▸ **ASSIGNMENT**:
All lines with the word "have" in the material below are required.

*** Begin section ***

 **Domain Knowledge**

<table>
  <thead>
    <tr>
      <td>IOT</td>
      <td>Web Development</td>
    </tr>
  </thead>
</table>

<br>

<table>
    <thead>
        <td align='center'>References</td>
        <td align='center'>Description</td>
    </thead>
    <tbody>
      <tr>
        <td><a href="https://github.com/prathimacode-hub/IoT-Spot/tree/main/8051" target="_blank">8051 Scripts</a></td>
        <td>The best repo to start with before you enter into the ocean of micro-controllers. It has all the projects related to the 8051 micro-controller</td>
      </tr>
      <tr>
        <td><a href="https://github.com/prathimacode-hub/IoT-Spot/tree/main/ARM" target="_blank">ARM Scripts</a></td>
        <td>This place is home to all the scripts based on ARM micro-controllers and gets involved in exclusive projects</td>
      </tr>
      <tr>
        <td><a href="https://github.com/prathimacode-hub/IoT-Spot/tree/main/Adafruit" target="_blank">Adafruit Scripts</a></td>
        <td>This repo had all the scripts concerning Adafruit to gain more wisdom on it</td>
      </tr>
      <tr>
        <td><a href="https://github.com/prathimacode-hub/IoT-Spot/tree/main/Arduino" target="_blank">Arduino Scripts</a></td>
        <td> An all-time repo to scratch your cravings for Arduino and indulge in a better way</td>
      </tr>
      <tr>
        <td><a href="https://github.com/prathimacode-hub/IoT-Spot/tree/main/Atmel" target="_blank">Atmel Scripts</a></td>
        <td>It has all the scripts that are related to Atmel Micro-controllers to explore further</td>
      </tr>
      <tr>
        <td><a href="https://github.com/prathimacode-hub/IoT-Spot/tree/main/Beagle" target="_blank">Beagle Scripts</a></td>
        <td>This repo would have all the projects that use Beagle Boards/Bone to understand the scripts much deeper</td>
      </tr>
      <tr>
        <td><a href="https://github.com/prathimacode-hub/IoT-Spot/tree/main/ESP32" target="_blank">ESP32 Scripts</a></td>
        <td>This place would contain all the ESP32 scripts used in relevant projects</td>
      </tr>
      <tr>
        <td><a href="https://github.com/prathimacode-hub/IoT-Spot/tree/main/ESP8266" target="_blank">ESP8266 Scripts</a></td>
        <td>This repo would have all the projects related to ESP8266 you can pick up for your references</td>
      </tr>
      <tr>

*** End section ***

▸ **ANSWER BELOW**:
        <td>This repo would have all the projects that use Beagle Boards/Bone to understand the scripts much deeper</td>
        <td>This repo would have all the projects related to ESP8266 you can pick up for your references</td>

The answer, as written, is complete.